• Assignment
For each line below that includes the word "Training", make a copy.
===== Dataset
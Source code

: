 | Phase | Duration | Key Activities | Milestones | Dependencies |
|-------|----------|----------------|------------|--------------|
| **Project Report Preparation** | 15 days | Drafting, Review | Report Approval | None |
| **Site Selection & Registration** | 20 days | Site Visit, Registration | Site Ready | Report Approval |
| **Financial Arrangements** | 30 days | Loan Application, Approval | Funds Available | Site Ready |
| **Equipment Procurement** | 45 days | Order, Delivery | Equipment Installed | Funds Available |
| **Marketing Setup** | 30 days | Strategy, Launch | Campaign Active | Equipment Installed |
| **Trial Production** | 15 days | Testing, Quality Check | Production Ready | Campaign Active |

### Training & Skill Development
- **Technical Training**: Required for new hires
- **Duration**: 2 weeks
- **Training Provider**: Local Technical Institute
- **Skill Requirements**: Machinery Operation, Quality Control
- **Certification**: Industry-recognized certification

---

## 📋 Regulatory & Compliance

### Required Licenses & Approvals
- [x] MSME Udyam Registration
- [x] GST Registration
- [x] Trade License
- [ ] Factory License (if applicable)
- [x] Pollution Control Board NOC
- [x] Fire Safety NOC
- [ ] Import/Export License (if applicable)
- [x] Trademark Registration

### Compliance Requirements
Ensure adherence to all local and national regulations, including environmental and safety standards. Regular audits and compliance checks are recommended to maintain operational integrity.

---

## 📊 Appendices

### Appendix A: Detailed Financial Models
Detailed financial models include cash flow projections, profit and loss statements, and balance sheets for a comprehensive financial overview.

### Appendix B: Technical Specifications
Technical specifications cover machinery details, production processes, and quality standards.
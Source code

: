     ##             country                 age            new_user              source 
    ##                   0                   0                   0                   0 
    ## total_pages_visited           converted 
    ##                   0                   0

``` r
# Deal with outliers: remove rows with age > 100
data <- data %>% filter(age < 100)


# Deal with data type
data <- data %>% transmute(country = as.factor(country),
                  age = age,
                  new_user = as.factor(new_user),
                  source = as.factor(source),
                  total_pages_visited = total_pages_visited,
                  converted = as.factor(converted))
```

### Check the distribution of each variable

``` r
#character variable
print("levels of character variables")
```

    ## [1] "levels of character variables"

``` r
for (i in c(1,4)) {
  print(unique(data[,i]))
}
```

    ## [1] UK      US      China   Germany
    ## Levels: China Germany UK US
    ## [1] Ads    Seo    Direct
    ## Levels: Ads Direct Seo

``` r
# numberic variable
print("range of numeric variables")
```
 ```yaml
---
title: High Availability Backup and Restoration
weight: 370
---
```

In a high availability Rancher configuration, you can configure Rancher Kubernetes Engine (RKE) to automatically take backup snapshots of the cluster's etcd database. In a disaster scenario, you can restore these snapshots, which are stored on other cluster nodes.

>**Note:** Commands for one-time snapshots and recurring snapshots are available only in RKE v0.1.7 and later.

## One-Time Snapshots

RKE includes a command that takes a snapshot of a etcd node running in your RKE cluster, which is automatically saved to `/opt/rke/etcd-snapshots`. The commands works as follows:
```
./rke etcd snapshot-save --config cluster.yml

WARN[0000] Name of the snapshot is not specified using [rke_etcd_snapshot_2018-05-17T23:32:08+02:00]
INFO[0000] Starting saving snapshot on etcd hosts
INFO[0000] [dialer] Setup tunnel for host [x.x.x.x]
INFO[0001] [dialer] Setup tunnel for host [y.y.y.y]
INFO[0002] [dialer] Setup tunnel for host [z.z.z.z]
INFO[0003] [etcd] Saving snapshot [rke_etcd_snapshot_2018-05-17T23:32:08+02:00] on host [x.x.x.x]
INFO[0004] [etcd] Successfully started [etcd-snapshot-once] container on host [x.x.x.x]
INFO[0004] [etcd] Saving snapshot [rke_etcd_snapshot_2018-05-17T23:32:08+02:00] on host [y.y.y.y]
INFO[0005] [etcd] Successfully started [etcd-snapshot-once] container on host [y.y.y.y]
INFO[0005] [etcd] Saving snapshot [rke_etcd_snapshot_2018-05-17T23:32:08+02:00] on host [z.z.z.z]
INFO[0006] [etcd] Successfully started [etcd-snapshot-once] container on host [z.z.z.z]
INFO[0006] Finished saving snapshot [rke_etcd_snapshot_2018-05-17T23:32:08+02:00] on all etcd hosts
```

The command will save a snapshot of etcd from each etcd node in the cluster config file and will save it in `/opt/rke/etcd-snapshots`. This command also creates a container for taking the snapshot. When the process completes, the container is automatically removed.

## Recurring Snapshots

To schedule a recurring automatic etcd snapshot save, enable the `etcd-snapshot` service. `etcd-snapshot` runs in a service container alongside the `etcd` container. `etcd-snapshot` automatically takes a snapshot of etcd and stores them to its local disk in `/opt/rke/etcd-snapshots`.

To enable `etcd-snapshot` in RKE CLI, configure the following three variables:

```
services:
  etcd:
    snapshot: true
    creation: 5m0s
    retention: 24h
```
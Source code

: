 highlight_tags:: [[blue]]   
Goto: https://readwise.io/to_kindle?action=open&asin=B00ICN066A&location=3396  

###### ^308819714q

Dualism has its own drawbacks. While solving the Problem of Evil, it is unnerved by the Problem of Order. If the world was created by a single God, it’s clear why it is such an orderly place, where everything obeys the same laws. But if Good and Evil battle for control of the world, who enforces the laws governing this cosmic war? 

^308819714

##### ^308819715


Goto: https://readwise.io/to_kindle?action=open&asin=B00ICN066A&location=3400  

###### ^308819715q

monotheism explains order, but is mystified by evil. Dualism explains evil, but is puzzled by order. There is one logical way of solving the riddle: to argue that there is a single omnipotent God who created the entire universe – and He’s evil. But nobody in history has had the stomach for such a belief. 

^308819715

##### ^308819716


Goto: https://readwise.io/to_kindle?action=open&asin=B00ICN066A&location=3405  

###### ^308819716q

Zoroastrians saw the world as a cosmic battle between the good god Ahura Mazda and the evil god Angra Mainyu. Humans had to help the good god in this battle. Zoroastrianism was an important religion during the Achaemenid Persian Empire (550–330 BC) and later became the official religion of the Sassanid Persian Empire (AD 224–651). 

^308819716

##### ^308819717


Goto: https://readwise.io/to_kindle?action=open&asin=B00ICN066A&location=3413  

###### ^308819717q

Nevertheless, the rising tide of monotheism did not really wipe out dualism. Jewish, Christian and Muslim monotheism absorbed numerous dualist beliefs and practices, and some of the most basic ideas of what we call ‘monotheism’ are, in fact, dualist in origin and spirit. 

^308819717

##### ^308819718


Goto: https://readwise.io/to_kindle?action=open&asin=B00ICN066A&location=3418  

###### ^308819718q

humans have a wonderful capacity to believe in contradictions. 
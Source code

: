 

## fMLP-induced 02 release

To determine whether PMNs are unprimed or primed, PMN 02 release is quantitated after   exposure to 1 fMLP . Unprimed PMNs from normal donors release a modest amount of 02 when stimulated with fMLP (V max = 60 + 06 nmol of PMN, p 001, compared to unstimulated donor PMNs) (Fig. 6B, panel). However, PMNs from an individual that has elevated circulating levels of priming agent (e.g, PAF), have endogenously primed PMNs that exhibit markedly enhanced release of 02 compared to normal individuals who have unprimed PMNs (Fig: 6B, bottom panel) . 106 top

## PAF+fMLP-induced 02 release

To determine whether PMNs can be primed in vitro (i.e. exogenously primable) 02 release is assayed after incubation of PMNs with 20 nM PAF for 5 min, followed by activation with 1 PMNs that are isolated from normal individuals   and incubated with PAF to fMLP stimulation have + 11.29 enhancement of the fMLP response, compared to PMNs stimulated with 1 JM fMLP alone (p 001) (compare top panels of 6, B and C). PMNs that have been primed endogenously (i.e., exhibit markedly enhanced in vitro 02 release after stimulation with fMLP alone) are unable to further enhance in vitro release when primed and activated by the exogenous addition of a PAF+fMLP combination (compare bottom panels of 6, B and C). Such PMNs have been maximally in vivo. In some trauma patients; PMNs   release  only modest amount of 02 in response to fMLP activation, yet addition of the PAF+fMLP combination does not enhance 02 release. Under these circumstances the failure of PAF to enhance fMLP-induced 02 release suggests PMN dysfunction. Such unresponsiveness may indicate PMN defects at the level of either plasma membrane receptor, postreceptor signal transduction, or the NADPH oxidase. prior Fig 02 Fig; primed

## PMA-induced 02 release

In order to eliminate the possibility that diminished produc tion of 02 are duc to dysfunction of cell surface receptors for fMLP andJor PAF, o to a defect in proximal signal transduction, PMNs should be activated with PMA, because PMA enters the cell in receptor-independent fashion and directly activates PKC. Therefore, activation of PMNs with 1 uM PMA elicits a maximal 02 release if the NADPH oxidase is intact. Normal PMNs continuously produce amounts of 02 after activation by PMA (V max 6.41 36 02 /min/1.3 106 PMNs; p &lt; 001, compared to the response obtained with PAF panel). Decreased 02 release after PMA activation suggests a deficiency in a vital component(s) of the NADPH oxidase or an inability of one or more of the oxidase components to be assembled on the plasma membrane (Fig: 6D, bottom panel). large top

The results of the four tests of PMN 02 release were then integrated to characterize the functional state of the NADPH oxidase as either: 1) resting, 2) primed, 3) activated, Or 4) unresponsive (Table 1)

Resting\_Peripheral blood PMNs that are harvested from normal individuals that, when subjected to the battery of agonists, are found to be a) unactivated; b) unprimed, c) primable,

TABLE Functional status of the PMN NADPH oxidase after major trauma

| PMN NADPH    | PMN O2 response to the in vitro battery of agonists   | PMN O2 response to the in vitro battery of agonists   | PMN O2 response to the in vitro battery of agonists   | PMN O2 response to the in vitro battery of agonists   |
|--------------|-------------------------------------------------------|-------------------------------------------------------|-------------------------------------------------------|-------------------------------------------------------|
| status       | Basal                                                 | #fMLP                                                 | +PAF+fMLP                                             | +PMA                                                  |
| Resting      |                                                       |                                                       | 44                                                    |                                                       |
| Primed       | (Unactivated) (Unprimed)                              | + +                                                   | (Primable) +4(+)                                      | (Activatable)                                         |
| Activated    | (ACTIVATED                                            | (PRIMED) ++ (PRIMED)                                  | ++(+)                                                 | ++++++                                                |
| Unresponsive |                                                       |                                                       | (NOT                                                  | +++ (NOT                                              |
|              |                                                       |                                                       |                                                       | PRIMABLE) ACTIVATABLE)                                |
==========
• Response to the exercise
### Training & Skill Development
- **Technical Training**: Required for new hires
- **Training Provider**: Local Technical Institute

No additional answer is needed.